Двор она решила сделать, Полю посылала. Поля говорила: «Сперва надо сделать келию». А она говорит: «Нет, двор». Послала ее отмерить место на сажень от старого двора, его она ломать не велела, а разбирать, чтобы стука от полома не было. Стали строить. А давала она строить не всем, а кто табак не курит. Также и об ограде на могиле говорила: «Поля, дай ограду строить тем, кто не курит». Довела стройку до холодов. А эти люди, муж и жена, какие строили, были самые бедные и строили ей бесплатно. И бревна возили бесплатно. Даже хлеб с мякиной они ели в это время. Потом она их позвала к себе. «Вы здесь, — говорит, — хотите получить награду или в будущем?» Они не захотели плату взять, помолились и взяли у нее благословение. Врыли столбы и забрали стены. Она посылает Полю: «Поди посмотри, не косой ли поставили». Та сказала: «Немного косоватый будет». Дуня до того плакала, невозможно, и спрашивает: «Нельзя ли его опять разломать и исправить?» Даша пожалела этих людей и стала уговаривать. А она Даше говорит: «Ты не вникай, это дело не твое, пусть Поля сама, как хочет, с ними». Поля сказала: «Никак, Дуня, нельзя, надо рядом врывать другой столб». Она и велела: «Ставьте другой столб», А он был ни к чему: только чтобы не было косо. И когда они кончили — строили они шесть недель — их призвала в келию и говорит: «Вот вы мне здесь выстроили, а вам в будущем Господь выстроит». Дала им по кружке воды и по куску ржаного хлеба. В том же году муж и жена оба умерли. «Еще бы кто нашелся, кто бы мне келию выстроил, — говорила. Полому чтобы не было и стуку я не слыхала, а келию бы мне выстроили. Если я стук-то услышу, я не вынесу», — так без келии она и осталась.

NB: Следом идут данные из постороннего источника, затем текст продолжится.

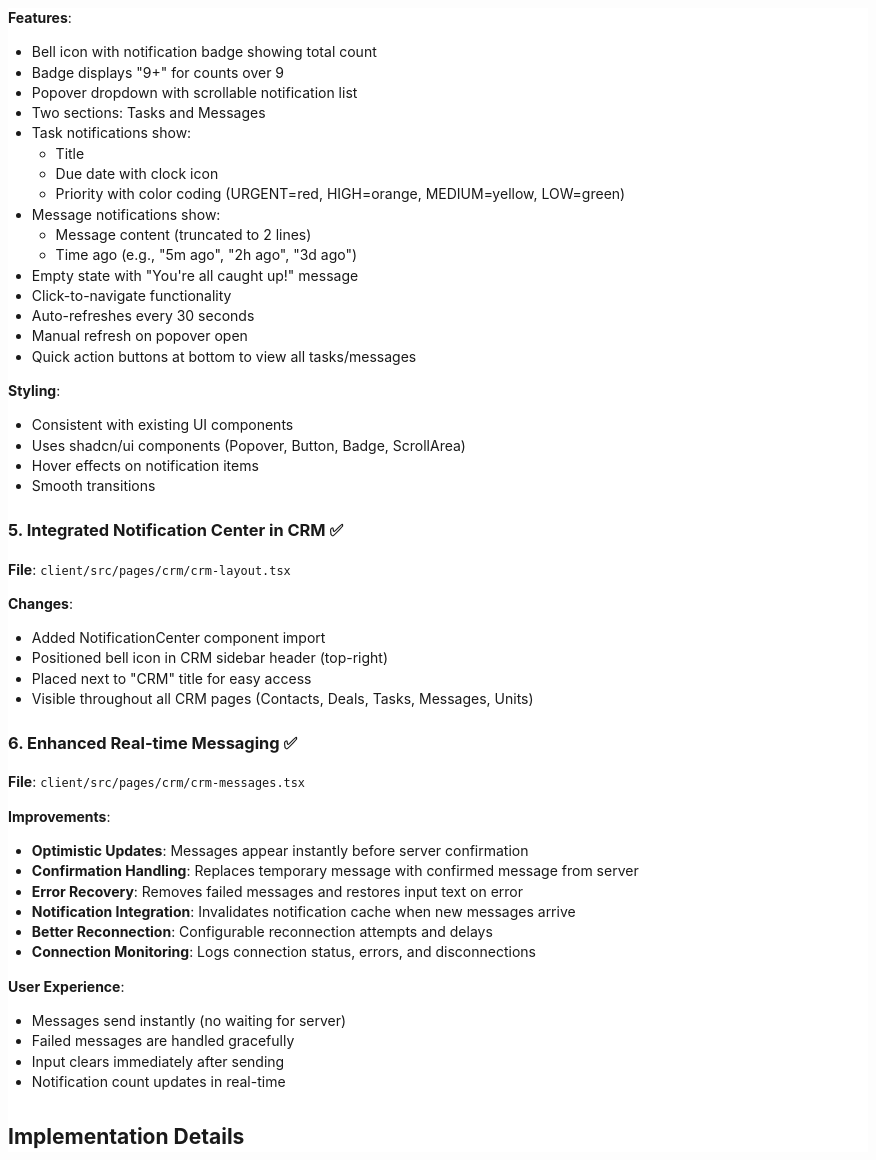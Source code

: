 **Features**:
- Bell icon with notification badge showing total count
- Badge displays "9+" for counts over 9
- Popover dropdown with scrollable notification list
- Two sections: Tasks and Messages
- Task notifications show:
  - Title
  - Due date with clock icon
  - Priority with color coding (URGENT=red, HIGH=orange, MEDIUM=yellow, LOW=green)
- Message notifications show:
  - Message content (truncated to 2 lines)
  - Time ago (e.g., "5m ago", "2h ago", "3d ago")
- Empty state with "You're all caught up!" message
- Click-to-navigate functionality
- Auto-refreshes every 30 seconds
- Manual refresh on popover open
- Quick action buttons at bottom to view all tasks/messages

**Styling**:
- Consistent with existing UI components
- Uses shadcn/ui components (Popover, Button, Badge, ScrollArea)
- Hover effects on notification items
- Smooth transitions

### 5. Integrated Notification Center in CRM ✅
**File**: `client/src/pages/crm/crm-layout.tsx`

**Changes**:
- Added NotificationCenter component import
- Positioned bell icon in CRM sidebar header (top-right)
- Placed next to "CRM" title for easy access
- Visible throughout all CRM pages (Contacts, Deals, Tasks, Messages, Units)

### 6. Enhanced Real-time Messaging ✅
**File**: `client/src/pages/crm/crm-messages.tsx`

**Improvements**:
- **Optimistic Updates**: Messages appear instantly before server confirmation
- **Confirmation Handling**: Replaces temporary message with confirmed message from server
- **Error Recovery**: Removes failed messages and restores input text on error
- **Notification Integration**: Invalidates notification cache when new messages arrive
- **Better Reconnection**: Configurable reconnection attempts and delays
- **Connection Monitoring**: Logs connection status, errors, and disconnections

**User Experience**:
- Messages send instantly (no waiting for server)
- Failed messages are handled gracefully
- Input clears immediately after sending
- Notification count updates in real-time

## Implementation Details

Денег от юности в руки не брала. Письма кто присылал, она мало читала, которым отвечала, а которым нет. Сроду ни с кем она не целовалась и руку никому свою не давала целовать; своим хожалкам всем запрещала давать руку при здоровании и не велела с мужчинами оставаться наедине.
В Саров пускала один раз в год, а Даша двадцать лет никуда не выходила. Во время воскресной обедни Дуня запрещала печку топить и к святыне приступала строго, а последнее время не давала уж и полы мыть, потому что полы она считала большой грязью, и белье не давала стирать в пятницу и среду, а только во вторник и в четверг, и при этой работе не давала со своего стола просфору, не давала дома обедать и лампаду поправлять, но в церковь пускала; после полов она велела мылом руки мыть, съесть кусок хлеба и взять книгу в руки — Псалтирь или молитвенник. Только через двое суток она разрешала прикладываться к иконам, также и после бани: ходи дома немытая, до всего допустит, а после бани — нет. Если обуются в лапти или в валенки или еще во что-нибудь, весь месяц в этой обувке ходить надо, хоть сыро, хоть жарко, разуться нельзя, а то не будет пить и есть и плакать будет. Если тихонько разуются, она все равно узнает, ругаться не будет, а будет сильно плакать. У них до того ноги отекут, что невозможно, весь день на ногах, без отдыха и без сна; ноги сырые, а греться не пустит, а иначе закричит дуром; также весь месяц не давала сменять белье и платок, а при народе обличала: она монашка, а грязная.
Кто ей служил, тем не давала брать в руки ни ножа, ни топора, ни веника, а то ей была великая скорбь! И ничего не давала делать, кроме молитвы; не давала ходить за собой при женской немощи, брала другую. Если обе сразу, то она и не разговлялась.
Мало кто ее подвиг понимал. Она плачет, жалуется на хожалок, а сама так велит. И тут же плачет и улыбнется. Поле она сказала: «Если я тебя при людях буду ругать, ты не смущайся». «Они меня не моют и рубахи мне не дают», — и заливается при этом слезами.